After completing grad school in Chicago, only child Lizzy Chapman moves home to Minnesota to be with her dad, Jim, and their dog, Nero. It’s been four months since Lizzy’s mom, Claire, died after being struck by a car. While throwing a stick near the backyard pond for Nero to fetch, Jim’s weight loss—due to cancer—causes his wedding band to fly off and land in the water. Lizzy contacts Scottish diver Ian Morrison—who has a metal detector—and asks him to search for the ring. He locates it, plus a small cylinder tied with string to the dock. As it turns out, the cylinder holds a flash drive, which he and Lizzy plug into his laptop. The drive just happens to contain records indicating fraud at the bank where Claire worked. Lizzy then visits the bank to try to glean info from her mom’s former co-workers. And soon, bad things begin happening. While Lizzy is riding with Ian, his car is run off the road, and his laptop containing the flash drive mysteriously disappears after the accident. Undaunted, Lizzy decides to dig deeper while also enjoying Ian’s company. Martin’s novel is a quick read but not quite a cozy—there are some swear words and a bit of sexting—but it’s not a bloody mess either despite some dead bodies. Early chapters begin after Claire’s death, and later chapters flash back to take us through the events leading to her demise.
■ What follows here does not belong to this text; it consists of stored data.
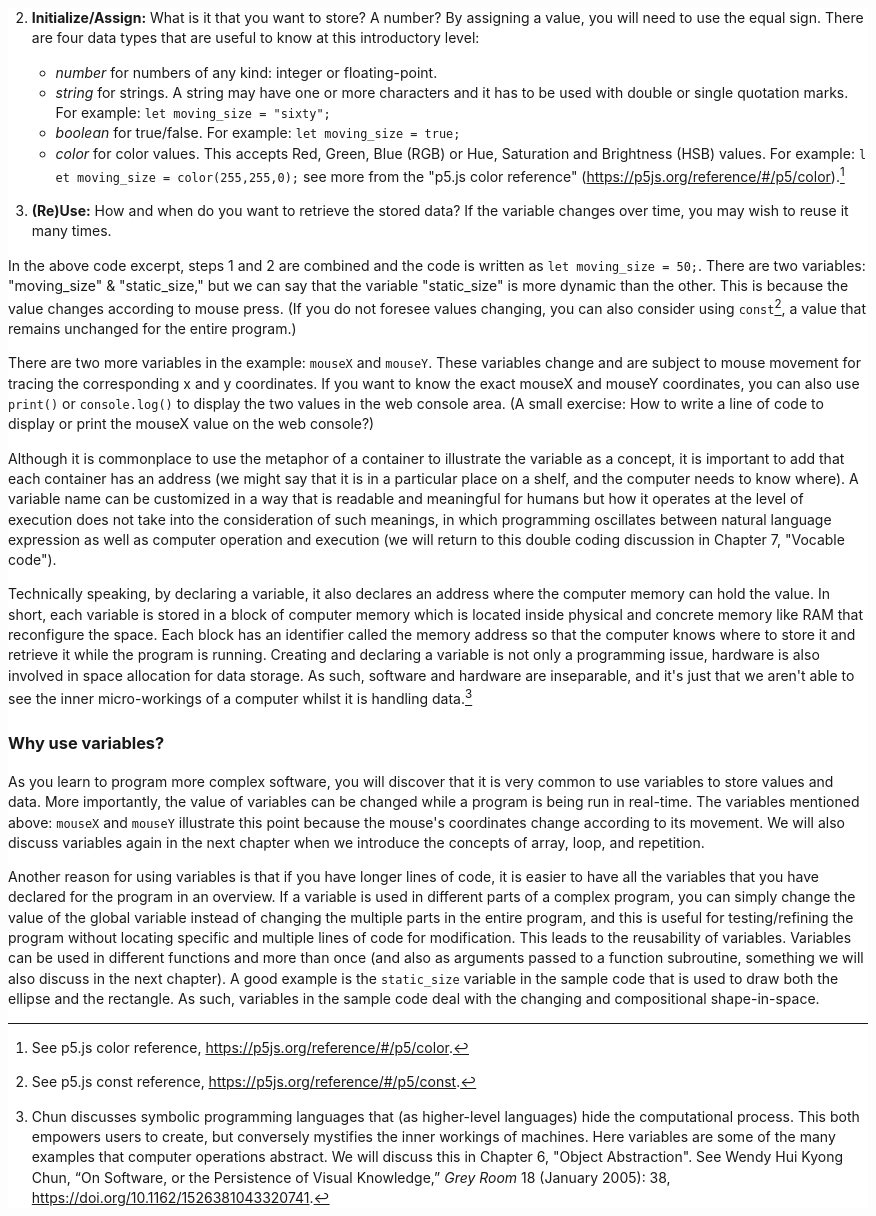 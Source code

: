 2. **Initialize/Assign:** What is it that you want to store? A number? By assigning a value, you will need to use the equal sign. There are four data types that are useful to know at this introductory level:
    * *number* for numbers of any kind: integer or floating-point.
    * *string* for strings. A string may have one or more characters and it has to be used with double or single quotation marks. For example: `let moving_size = "sixty";`
    * *boolean* for true/false. For example: `let moving_size = true;`
    * *color* for color values. This accepts Red, Green, Blue (RGB) or Hue, Saturation and Brightness (HSB) values. For example: `let moving_size = color(255,255,0);` see more from the "p5.js color reference" (<https://p5js.org/reference/#/p5/color>).[^color]

3. **(Re)Use:** How and when do you want to retrieve the stored data? If the variable changes over time, you may wish to reuse it many times.

In the above code excerpt, steps 1 and 2 are combined and the code is written as `let moving_size = 50;`. There are two variables: "moving_size" & "static_size," but we can say that the variable "static_size" is more dynamic than the other. This is because the value changes according to mouse press. (If you do not foresee values changing, you can also consider using `const`[^constant], a value that remains unchanged for the entire program.)

There are two more variables in the example: `mouseX` and `mouseY`. These variables change and are subject to mouse movement for tracing the corresponding x and y coordinates. If you want to know the exact mouseX and mouseY coordinates, you can also use `print()` or `console.log()` to display the two values in the web console area. (A small exercise: How to write a line of code to display or print the mouseX value on the web console?)

Although it is commonplace to use the metaphor of a container to illustrate the variable as a concept, it is important to add that each container has an address (we might say that it is in a particular place on a shelf, and the computer needs to know where). A variable name can be customized in a way that is readable and meaningful for humans but how it operates at the level of execution does not take into the consideration of such meanings, in which programming oscillates between natural language expression as well as computer operation and execution (we will return to this double coding discussion in Chapter 7, "Vocable code").

Technically speaking, by declaring a variable, it also declares an address where the computer memory can hold the value. In short, each variable is stored in a block of computer memory which is located inside physical and concrete memory like RAM that reconfigure the space. Each block has an identifier called the memory address so that the computer knows where to store it and retrieve it while the program is running. Creating and declaring a variable is not only a programming issue, hardware is also involved in space allocation for data storage. As such, software and hardware are inseparable, and it's just that we aren't able to see the inner micro-workings of a computer whilst it is handling data.[^chun]

### Why use variables?
As you learn to program more complex software, you will discover that it is very common to use variables to store values and data. More importantly, the value of variables can be changed while a program is being run in real-time. The variables mentioned above: `mouseX` and `mouseY` illustrate this point because the mouse's coordinates change according to its movement. We will also discuss variables again in the next chapter when we introduce the concepts of array, loop, and repetition.

Another reason for using variables is that if you have longer lines of code, it is easier to have all the variables that you have declared for the program in an overview. If a variable is used in different parts of a complex program, you can simply change the value of the global variable instead of changing the multiple parts in the entire program, and this is useful for testing/refining the program without locating specific and multiple lines of code for modification. This leads to the reusability of variables. Variables can be used in different functions and more than once (and also as arguments passed to a function subroutine, something we will also discuss in the next chapter). A good example is the `static_size` variable in the sample code that is used to draw both the ellipse and the rectangle. As such, variables in the sample code deal with the changing and compositional shape-in-space.


[^Fun]: Linus Torvalds and David Diamond, *Just for Fun: The Story of an Accidental Revolutionary* (Knutsford: Texere Publishing, 2001), see <http://en.wikipedia.org/wiki/Just_for_Fun>. Other examples include Jeremy Gibbons and Oege de Moor, *The Fun of Programming* (London: Palgrave Macmillan, 2003).
[^Fun2]: See the children's book: Vicky Owyang Chan, *Geometry Is Fun For Me* (Indianapolis, IL: Dog Ear Publishing, 2017).
[^Olga]: Olga Goriunova, *Fun and Software: Exploring Pleasure, Paradox and Pain in Computing* (New York, London: Bloomsbury, 2014), 4.
[^Femke]: Femke Snelting, "Other Geometries," *transmediale journal* 3 (October 31, 2019, <https://transmediale.de/content/other-geometries>.
[^Emojis]: Roel Roscam Abbing, Peggy Pierrot and Femke Snelting, "Modifying the Universal," *Executing Practices*, Helen Pritchard, Eric Snodgrass & Magda Tyżlik-Carver, eds. (London: Open Humanities Press, 2018), 35-51, <http://www.data-browser.net/db06.html>. Alternatively, Femke Snelting has a lecture video in 1 hr 15 mins on the similar topic, see <https://www.youtube.com/watch?v=ZP2bQ_4Q7DY>. Other references include: Crystal Abidin and Joel Gn, "Between Art and Application: Special Issue on Emoji Epistemology," *First Monday* 23, no. 9 (September 3, 2018); Luke Stark, "Facial recognition, emotion and race in animated social media," *First Monday* 23, no. 9 (September 2018), 3; Miriam E Sweeney and Kelsea Whaley, "Technically White: Emoji Skin-tone Modifiers as American Technoculture," *First Monday* 24, no. 7 (1 July 1, 2019).
[^Unicode]: See <https://en.wikipedia.org/wiki/Unicode#Origin_and_development>.
[^Telegraph]: See <https://www.telegraph.co.uk/technology/2016/07/15/new-gender-equality-emoji-to-show-women-at-work/>.
[^ideology]: Abbing, Pierrot and Snelting, *Modifying the Universal*, 210.
[^almoji]: The project employs a machine learning algorithm and use the dataset of 3145 existing emojis as the input data to generate various uncanny emoji patterns. See <https://process.studio/works/aimoji-ai-generated-emoji/>. The project featured as part of the exhibition "Uncanny Values," Vienna Biennale (2019), <https://process.studio/works/uncanny-values/>. We discuss machine learning in more detail in chapter 10.
[^multi]: See <http://www.o-r-g.com/apps/multi>. *Multi* also provides variations of book covers for the DATA browser series published by Open Humanities Press, <http://www.data-browser.net/>.
[^random]: See p5.js random reference at <https://p5js.org/reference/#/p5/random>.
[^let]: `let` is introduced in ES6 (ECMAScript- scripting language specification standardization) to declare a variable, although `var` is still commonly used. The difference between the two is that let is block scoped, while var is function scoped. When it comes to let; if the same variable is declared both globally and locally, the local value will be restricted to the specific block of code and won't be overridden. For more on the distinction, see <https://developer.mozilla.org/en-US/docs/Web/JavaScript/Reference/Statements/var> and <https://developer.mozilla.org/en-US/docs/Web/JavaScript/Reference/Statements/let>.
[^color]: See p5.js color reference, <https://p5js.org/reference/#/p5/color>.
[^constant]: See p5.js const reference, <https://p5js.org/reference/#/p5/const>.
[^chun]: Chun discusses symbolic programming languages that (as higher-level languages) hide the computational process. This both empowers users to create, but conversely mystifies the inner workings of machines. Here variables are some of the many examples that computer operations abstract. We will discuss this in Chapter 6, "Object Abstraction". See Wendy Hui Kyong Chun, “On Software, or the Persistence of Visual Knowledge,” *Grey Room* 18 (January 2005): 38, <https://doi.org/10.1162/1526381043320741>.
[^binarycolor]: Red, Green and Blue are the so-called primary colors that, when added together, produce a broad array of colors. RGB color values range from 0 to 255 with a total of 256 possible values for each primary color. The reason behind is that all the colors are in 24 bit format, the red (R) takes 8 bit, the green (G) takes 8 bit and the blue (B) takes the remaining 8 bits. 2 binary values are stored for each bit, therefore 2^8th power is 256 which is the exact possible range of each color. The RGB system is closely related to the nature of computation in a binary system.
[^emojis2]: See <https://www.pngfind.com/mpng/ohwmTJ_all-the-emojis-available-on-facebook-russian-revolution/>.
[^DG]: Gilles Deleuze and Félix Guattari, *A Thousand Plateaus: Capitalism and Schizophrenia* (Minneapolis: University of Minnesota Press, 1987), 178.
[^Snelting]: Snelting, "Other Geometries."
[^Snelting2]: Snelting, "Other Geometries."
[^Tsing]: Anna Lowenhaupt Tsing, *The Mushroom at the End of the World: On the Possibility of Life in Capitalist Ruins* (Princeton, NJ: Princeton University Press, 2017).
[^Blas]: The series of works *Facial Weaponization Suite* exposes some of the inequalities associated with biometric facial recognition by making collective masks, including *Fag Face Mask* a response to scientific studies that say they can determine sexual orientation through rapid facial recognition techniques, and another mask that explores the inability of biometric technologies to detect dark skin. See <http://www.zachblas.info/works/facial-weaponization-suite/>.
[^playground]: See the tool p5.playground developed by Yining Shi, <https://1023.io/p5-inspector/>.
The characters—except for the baddies—are likable, and most conversations are relatable. Lizzy and Ian make for a cute couple, but the author’s decision to give Jim cancer seems like overkill. Environmental issues and a backstory of a big polluting factory (“Almost everyone in the area had profited one way or another from the manufacturing giant”) supply the book with a certain political timeliness.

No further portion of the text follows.